[whatwg] HTML5 (including next generation additions still in development) - Mozilla Firefox (Not Responding)
Boris Zbarsky
bzbarsky at MIT.EDU
Wed Aug 11 18:29:13 PDT 2010
On 8/11/10 9:17 PM, Garrett Smith wrote:
> On 8/11/10, Boris Zbarsky<bzbarsky at mit.edu> wrote:
>> On 8/11/10 11:48 AM, Boris Zbarsky wrote:
>>> javascript:var start = new Date(); function f(n) { for (var k =
>>> n.firstChild; k; k = n.nextSibling) f(k); } f(document); alert(new
>>> Date() - start)
>>
>> Er, that had a typo. The correct script is:
>>
>> javascript:var start = new Date(); function f(n) { for (var k =
>> n.firstChild; k; k = k.nextSibling) f(k); } f(document); alert(new
>> Date() - start);
>>
>
> My result is 1012
In what browser? Firefox 3.6? (And presumably on reasonably slow
hardware, if so.)
If so, really do try 4.0 beta. It's a good bit faster.

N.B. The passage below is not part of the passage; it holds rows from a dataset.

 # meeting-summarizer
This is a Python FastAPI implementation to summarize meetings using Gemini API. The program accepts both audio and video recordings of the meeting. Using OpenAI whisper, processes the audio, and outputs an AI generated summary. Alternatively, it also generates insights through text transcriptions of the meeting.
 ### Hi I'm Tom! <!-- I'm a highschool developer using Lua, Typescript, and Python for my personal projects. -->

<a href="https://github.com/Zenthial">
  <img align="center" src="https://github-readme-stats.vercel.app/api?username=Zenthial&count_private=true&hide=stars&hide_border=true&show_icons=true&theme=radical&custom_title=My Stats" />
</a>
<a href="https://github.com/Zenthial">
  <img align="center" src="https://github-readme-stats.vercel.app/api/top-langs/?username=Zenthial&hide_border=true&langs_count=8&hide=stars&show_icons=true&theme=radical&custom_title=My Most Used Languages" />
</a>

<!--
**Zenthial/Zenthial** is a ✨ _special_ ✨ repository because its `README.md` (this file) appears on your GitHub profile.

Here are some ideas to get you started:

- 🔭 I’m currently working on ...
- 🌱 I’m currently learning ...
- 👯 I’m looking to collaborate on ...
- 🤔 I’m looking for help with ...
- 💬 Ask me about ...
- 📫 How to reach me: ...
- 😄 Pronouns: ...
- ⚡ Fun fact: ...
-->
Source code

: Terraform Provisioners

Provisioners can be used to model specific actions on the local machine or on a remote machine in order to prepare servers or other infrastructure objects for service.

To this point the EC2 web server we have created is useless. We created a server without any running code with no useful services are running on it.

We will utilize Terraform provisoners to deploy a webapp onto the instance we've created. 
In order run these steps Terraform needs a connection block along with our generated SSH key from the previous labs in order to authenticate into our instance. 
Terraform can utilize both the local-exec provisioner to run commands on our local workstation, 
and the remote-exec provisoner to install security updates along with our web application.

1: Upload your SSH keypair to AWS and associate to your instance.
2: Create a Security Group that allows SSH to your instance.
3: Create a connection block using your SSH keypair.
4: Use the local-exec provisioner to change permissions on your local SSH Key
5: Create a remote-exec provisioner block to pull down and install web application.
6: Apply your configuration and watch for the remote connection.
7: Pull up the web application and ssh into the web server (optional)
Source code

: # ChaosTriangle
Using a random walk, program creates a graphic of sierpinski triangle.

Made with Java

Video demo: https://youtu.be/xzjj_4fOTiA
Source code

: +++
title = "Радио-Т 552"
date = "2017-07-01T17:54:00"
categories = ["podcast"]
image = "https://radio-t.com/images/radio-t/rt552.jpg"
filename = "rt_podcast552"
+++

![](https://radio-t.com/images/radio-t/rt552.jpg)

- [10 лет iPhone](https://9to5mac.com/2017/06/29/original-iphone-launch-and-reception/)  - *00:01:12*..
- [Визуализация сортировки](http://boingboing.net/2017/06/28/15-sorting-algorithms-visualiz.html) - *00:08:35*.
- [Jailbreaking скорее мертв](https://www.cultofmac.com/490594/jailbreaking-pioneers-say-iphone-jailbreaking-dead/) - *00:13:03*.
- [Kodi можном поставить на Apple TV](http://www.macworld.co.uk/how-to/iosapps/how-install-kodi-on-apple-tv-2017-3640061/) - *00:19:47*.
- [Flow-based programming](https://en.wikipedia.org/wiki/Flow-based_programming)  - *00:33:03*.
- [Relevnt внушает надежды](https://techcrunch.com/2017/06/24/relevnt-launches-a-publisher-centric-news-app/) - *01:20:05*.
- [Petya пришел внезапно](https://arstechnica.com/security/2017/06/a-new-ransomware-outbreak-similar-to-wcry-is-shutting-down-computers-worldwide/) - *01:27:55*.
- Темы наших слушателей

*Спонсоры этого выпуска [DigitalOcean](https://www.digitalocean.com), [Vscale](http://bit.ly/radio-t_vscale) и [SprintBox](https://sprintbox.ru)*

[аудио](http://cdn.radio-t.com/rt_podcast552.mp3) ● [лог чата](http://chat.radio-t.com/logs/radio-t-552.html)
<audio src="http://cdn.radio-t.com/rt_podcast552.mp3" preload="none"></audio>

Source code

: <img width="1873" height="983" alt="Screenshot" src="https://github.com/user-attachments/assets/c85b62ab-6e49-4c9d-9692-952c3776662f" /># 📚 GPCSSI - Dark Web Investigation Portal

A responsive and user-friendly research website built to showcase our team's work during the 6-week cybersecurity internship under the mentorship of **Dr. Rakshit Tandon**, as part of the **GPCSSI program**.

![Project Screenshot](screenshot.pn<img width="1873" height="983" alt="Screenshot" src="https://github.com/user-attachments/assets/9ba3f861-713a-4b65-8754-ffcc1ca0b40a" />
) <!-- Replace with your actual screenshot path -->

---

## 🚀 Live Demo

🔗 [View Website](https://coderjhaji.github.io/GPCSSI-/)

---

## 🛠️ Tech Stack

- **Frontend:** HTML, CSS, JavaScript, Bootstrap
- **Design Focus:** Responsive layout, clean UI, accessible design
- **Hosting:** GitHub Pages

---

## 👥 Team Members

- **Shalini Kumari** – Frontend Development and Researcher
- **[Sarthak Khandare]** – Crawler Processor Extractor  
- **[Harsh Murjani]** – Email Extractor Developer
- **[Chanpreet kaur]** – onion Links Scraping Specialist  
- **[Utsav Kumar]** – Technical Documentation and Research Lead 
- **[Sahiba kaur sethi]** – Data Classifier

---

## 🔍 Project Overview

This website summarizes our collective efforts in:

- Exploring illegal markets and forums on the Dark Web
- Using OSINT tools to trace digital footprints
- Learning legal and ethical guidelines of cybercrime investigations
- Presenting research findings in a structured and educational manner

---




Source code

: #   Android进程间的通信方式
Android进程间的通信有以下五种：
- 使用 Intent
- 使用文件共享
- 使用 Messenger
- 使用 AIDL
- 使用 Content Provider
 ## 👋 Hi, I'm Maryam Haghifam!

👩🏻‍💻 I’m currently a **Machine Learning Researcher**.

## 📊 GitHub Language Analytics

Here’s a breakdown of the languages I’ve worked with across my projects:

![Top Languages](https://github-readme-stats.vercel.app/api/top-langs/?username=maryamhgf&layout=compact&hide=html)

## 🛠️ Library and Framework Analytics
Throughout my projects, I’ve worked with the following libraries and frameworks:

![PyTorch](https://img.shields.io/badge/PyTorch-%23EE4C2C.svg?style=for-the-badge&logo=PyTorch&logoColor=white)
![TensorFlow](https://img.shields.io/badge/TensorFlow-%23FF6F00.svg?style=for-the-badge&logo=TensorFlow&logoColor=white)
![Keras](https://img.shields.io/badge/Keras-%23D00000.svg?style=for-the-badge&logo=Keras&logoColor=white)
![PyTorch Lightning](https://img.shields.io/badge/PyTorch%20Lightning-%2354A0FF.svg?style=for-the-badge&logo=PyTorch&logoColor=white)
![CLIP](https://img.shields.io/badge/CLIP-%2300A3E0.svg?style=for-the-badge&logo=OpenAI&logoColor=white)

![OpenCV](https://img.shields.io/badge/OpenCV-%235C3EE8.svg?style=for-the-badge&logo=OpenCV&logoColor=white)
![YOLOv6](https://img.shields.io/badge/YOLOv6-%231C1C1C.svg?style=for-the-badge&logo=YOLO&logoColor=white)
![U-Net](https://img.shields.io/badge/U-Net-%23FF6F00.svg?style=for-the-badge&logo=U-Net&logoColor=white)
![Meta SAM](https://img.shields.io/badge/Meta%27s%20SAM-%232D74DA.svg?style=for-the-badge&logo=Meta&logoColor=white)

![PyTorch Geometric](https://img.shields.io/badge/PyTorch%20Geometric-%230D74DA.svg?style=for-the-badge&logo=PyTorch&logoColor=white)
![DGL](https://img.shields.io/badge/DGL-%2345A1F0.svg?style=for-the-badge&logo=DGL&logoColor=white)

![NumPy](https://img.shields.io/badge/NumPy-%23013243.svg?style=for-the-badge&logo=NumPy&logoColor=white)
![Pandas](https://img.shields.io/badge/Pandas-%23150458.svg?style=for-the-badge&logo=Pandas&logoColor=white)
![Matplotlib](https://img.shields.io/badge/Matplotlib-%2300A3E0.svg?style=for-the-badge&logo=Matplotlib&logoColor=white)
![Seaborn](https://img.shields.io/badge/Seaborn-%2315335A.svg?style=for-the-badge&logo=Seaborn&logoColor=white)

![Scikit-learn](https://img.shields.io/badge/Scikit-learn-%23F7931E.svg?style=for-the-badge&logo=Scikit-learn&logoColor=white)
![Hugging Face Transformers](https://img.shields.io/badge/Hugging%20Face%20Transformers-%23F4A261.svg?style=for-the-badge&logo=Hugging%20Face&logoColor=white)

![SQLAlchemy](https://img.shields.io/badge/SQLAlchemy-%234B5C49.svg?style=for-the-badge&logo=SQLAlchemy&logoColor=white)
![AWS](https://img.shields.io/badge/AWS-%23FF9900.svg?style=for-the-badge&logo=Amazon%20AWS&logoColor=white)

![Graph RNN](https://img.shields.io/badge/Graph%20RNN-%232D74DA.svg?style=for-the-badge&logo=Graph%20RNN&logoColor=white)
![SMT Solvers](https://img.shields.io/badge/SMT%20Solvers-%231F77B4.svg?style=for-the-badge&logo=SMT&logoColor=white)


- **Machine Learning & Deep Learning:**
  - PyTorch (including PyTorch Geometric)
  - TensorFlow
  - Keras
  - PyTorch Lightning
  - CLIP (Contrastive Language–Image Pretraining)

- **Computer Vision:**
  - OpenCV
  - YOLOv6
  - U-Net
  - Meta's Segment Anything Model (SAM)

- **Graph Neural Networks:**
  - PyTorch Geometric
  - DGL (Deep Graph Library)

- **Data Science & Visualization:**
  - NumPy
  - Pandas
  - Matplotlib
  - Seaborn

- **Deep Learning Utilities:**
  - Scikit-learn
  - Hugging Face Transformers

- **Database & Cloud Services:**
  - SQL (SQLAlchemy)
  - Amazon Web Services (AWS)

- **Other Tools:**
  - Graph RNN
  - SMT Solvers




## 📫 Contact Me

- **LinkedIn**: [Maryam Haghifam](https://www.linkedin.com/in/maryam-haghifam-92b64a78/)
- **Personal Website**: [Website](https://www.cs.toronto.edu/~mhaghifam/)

> It's also highly contrived example. When you start doing any DOM
> manipluation, particularly appending or removing nodes, you're going
> to notice a lot larger times.
Well, sure, but you also won't be walking the entire DOM in JS like
this. The HTML5 spec scripts sure don't, last I checked.
>> Now the numbers are slightly larger; on the order of 230ms to 350ms.
>> Barely above human lag-perception. This is on a several-years-old
>> laptop as hardware.
>
> How do figure that's barely above human lag perception?
The commonly accepted figure for when things start to feel laggy in UI
terms is 200ms. If someone clicks and nothing happens for more than
200ms then they perceive the response as slow. Otherwise they generally
perceive it as "pretty much instant".